The book project came about after longtime Atlanta journalist Richard Eldredge interviewed Brown and Wise for a Backstreet oral history in Atlanta magazine’s Pride issue in 2020. Brown also appeared in drag at the magazine’s virtual Backstreet reunion party.

‘“The next morning, I texted to thank him and he responded to ask if I might be interested in continuing to help him tell his story via a memoir,” Eldredge told WABE.

Brown had recently suffered a stroke, had a fall that resulted in multiple injuries and had just turned 70.

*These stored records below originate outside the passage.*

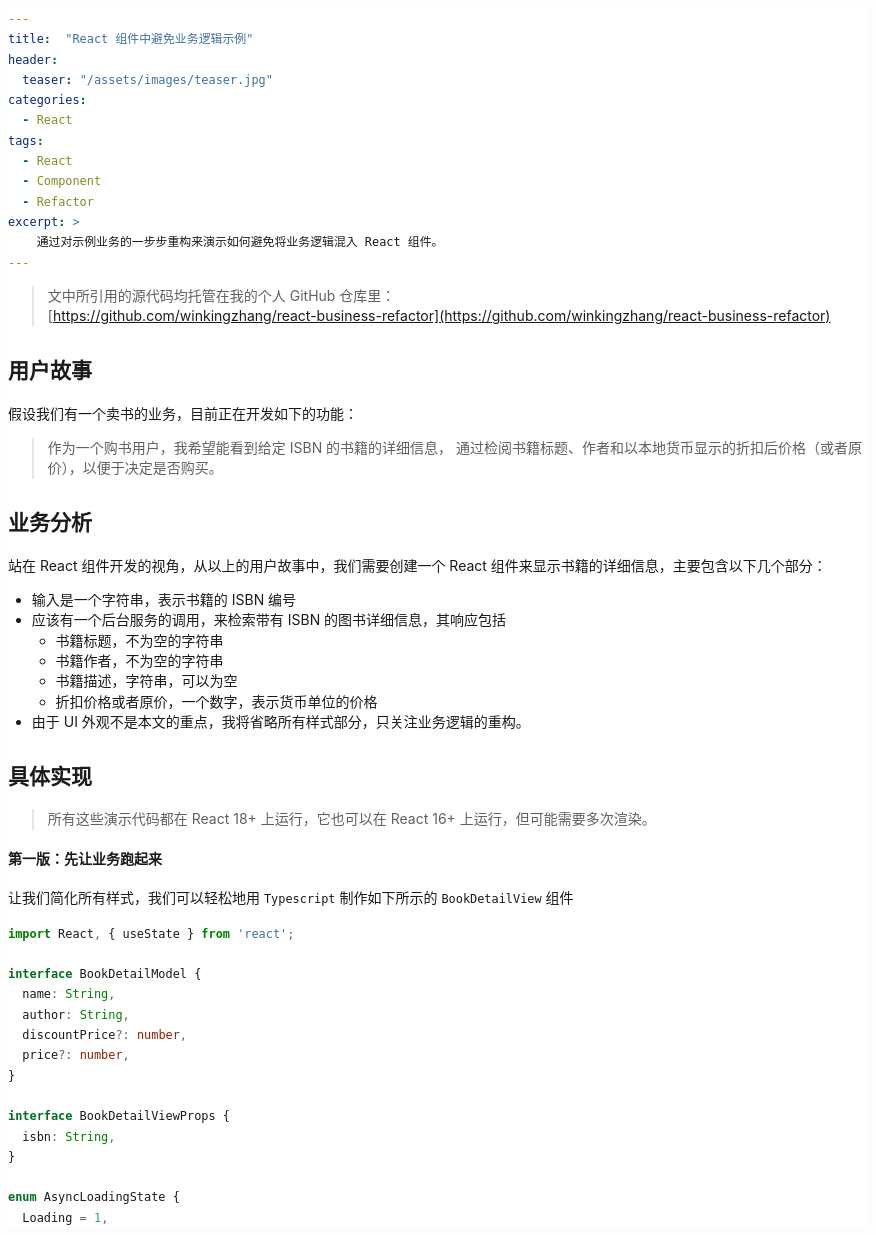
 ```yaml
---
title:  "React 组件中避免业务逻辑示例"
header:
  teaser: "/assets/images/teaser.jpg"
categories:
  - React
tags:
  - React
  - Component
  - Refactor
excerpt: >
    通过对示例业务的一步步重构来演示如何避免将业务逻辑混入 React 组件。
---
```



>
> 文中所引用的源代码均托管在我的个人 GitHub 仓库里：<br/>
> [https://github.com/winkingzhang/react-business-refactor](https://github.com/winkingzhang/react-business-refactor)
>

## 用户故事

假设我们有一个卖书的业务，目前正在开发如下的功能：
> 作为一个购书用户，我希望能看到给定 ISBN 的书籍的详细信息，
> 通过检阅书籍标题、作者和以本地货币显示的折扣后价格（或者原价），以便于决定是否购买。

## 业务分析

站在 React 组件开发的视角，从以上的用户故事中，我们需要创建一个 React 组件来显示书籍的详细信息，主要包含以下几个部分：

- 输入是一个字符串，表示书籍的 ISBN 编号
- 应该有一个后台服务的调用，来检索带有 ISBN 的图书详细信息，其响应包括
  - 书籍标题，不为空的字符串
  - 书籍作者，不为空的字符串
  - 书籍描述，字符串，可以为空
  - 折扣价格或者原价，一个数字，表示货币单位的价格
- 由于 UI 外观不是本文的重点，我将省略所有样式部分，只关注业务逻辑的重构。

## 具体实现

> 所有这些演示代码都在 React 18+ 上运行，它也可以在 React 16+ 上运行，但可能需要多次渲染。

#### 第一版：先让业务跑起来

让我们简化所有样式，我们可以轻松地用 `Typescript` 制作如下所示的 `BookDetailView` 组件

```typescript
import React, { useState } from 'react';

interface BookDetailModel {
  name: String,
  author: String,
  discountPrice?: number,
  price?: number,
}

interface BookDetailViewProps {
  isbn: String,
}

enum AsyncLoadingState {
  Loading = 1,
```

“I recognized the importance of getting these stories down, especially since we had lost so many people from Charlie’s generation due to the AIDS epidemic and, now, to COVID,” Eldredge said.

Brown and Eldredge have known each other for nearly 30 years, so the trust to tell the story was well established.

“I kept him informed of all the stuff going on Backstreet, so I’m very aware of his history and what he could do,” Brown said. “And this was right as the pandemic was setting in and no one was going anywhere.”

Eldredge interviewed Brown and Wise over the phone weekly for eight months.

“Fred and I sat here and we’d go back and remember all the funny things,” Brown said. “[Eldredge] just got it together, man. He opened doors I hadn’t thought about in 20 years.”

Eldredge describes the book as “an incredibly funny first-person memoir written in Charlie’s voice.”

And for Brown, it’s somewhat of a love letter to Atlanta.

“Atlanta’s been wonderful. I’m so thankful that we had the opportunity to go through the period we did and be there and help the growth of it and open doors for the younger entertainers,” he said.